As David Leonhardt revealed in September, almost half of all students who enter college in the U.S. don't graduate. Cutting this number down should be a national priority, but even a determined effort is likely to leave many students short of a bachelor's degree. Instead, what they'll be leaving school with is a sizable debt burden.

Is there a way to protect these students? Philly Fed's Satyajit Chatterjee and Colgate's Felicia Ionescu argue that there is -- a government-backed insurance program. Such insurance would increase the value of going to school which, in turn, would likely encourage graduation rates and encourage more high school students to enroll in college.

Examining U.S. data, Chatterjee and Ionescu estimate that:

the optimal insurance offered in case of non-completion ranges from 10 to 40 percent of total college cost, depending on the ability of the student and the time when insurance is offered. The insurance scheme induces an increase in enrollment rate of 5.4 percentage points and an increase in college graduates of 5.4 percentage points. Although insurance draws in students with a high risk of failure, completion rates rise because fewer students drop out voluntarily from college. The leaving rate declines by more than three times.
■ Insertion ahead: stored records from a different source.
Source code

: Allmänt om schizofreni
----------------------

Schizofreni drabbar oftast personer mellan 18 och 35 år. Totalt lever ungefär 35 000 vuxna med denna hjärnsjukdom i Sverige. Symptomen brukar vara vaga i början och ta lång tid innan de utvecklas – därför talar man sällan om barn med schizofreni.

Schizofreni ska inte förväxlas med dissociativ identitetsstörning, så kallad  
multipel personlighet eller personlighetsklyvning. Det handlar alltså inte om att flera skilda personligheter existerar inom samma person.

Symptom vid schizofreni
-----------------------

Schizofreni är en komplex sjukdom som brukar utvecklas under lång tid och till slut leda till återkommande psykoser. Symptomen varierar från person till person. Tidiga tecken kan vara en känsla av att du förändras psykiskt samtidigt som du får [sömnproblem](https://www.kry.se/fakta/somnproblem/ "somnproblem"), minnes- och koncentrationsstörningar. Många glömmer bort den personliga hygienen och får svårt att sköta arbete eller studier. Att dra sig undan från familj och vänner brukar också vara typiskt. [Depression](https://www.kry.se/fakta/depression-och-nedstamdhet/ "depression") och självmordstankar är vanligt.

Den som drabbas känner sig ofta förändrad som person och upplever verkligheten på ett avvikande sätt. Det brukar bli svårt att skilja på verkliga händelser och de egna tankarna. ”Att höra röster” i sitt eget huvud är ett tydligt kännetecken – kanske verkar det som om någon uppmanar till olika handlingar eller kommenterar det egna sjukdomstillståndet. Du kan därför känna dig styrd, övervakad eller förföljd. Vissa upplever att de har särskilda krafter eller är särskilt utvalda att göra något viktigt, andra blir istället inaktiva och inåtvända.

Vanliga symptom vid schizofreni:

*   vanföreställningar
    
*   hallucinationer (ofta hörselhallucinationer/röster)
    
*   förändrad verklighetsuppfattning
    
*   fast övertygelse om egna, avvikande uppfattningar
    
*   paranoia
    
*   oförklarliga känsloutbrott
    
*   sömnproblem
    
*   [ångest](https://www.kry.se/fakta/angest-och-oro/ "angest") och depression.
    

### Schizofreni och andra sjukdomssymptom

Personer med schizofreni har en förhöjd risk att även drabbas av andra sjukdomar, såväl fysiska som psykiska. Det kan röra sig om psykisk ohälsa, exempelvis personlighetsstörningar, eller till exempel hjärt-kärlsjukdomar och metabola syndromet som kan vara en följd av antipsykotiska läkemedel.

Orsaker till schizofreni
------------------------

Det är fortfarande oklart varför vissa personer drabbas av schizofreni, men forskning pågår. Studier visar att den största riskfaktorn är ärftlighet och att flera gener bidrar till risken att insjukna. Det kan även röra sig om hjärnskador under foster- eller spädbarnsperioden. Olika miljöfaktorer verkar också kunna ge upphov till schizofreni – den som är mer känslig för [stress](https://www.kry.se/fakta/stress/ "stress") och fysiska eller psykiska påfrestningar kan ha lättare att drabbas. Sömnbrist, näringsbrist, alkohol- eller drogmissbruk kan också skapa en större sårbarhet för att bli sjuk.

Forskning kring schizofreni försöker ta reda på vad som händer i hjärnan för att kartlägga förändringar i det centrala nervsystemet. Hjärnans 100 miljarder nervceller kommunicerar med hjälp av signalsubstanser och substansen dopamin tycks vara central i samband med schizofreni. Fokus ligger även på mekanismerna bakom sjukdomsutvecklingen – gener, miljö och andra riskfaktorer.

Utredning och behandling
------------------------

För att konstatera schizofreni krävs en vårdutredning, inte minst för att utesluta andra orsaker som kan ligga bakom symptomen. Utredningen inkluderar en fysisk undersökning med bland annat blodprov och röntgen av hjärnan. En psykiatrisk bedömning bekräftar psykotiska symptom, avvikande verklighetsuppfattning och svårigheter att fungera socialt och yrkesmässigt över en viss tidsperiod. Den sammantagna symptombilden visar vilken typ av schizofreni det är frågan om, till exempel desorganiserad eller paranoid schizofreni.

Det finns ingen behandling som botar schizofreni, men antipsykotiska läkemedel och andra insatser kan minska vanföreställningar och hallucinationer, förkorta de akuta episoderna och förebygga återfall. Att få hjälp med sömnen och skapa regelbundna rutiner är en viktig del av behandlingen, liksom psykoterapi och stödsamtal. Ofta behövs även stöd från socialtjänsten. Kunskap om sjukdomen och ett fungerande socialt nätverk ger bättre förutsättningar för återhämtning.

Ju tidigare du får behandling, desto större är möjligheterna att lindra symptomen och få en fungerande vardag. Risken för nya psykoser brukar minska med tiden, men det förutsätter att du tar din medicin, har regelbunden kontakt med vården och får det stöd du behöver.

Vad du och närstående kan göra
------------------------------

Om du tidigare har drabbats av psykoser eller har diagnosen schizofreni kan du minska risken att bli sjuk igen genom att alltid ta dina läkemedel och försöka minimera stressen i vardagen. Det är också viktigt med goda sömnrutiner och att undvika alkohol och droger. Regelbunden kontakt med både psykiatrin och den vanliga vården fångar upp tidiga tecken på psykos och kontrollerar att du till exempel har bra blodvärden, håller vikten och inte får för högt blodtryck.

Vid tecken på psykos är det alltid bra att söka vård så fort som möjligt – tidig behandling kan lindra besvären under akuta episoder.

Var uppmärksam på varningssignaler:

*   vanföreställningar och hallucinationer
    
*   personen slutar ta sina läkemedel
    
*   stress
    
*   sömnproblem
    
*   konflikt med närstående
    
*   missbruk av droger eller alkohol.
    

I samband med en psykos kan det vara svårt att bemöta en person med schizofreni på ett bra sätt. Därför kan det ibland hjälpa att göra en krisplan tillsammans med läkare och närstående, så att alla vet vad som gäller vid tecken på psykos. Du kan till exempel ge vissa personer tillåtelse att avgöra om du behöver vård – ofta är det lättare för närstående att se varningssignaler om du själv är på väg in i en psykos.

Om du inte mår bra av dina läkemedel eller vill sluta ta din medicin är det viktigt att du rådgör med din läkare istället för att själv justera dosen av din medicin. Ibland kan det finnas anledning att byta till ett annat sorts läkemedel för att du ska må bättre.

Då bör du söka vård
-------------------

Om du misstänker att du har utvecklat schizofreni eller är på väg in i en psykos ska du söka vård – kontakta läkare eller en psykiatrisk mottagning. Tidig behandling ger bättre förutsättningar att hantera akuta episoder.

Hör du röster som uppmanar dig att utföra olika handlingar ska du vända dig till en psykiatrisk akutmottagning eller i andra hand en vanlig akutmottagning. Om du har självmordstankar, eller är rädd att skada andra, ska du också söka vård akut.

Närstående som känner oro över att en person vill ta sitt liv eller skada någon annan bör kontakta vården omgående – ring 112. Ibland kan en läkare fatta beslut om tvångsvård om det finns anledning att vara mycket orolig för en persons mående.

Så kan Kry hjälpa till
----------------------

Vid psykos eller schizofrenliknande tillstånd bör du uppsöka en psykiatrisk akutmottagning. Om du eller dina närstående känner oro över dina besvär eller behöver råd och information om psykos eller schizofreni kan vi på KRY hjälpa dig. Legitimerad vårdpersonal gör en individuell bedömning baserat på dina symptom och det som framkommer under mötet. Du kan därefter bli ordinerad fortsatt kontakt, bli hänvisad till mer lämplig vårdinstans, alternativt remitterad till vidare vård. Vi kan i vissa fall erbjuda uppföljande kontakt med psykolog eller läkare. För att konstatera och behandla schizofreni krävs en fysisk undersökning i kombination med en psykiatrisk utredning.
But there's a real-world problem that could make any effort to create this type of insurance futile. In order for it to work as intended, the amount students are insured for should be based on their abilities. Chatterjee and Ionescu use SAT data as a proxy for this. But, like proposals for taxing people based on gender or height, basing insurance (even if only partially) on aptitude is unlikely to pass the egalitarian test.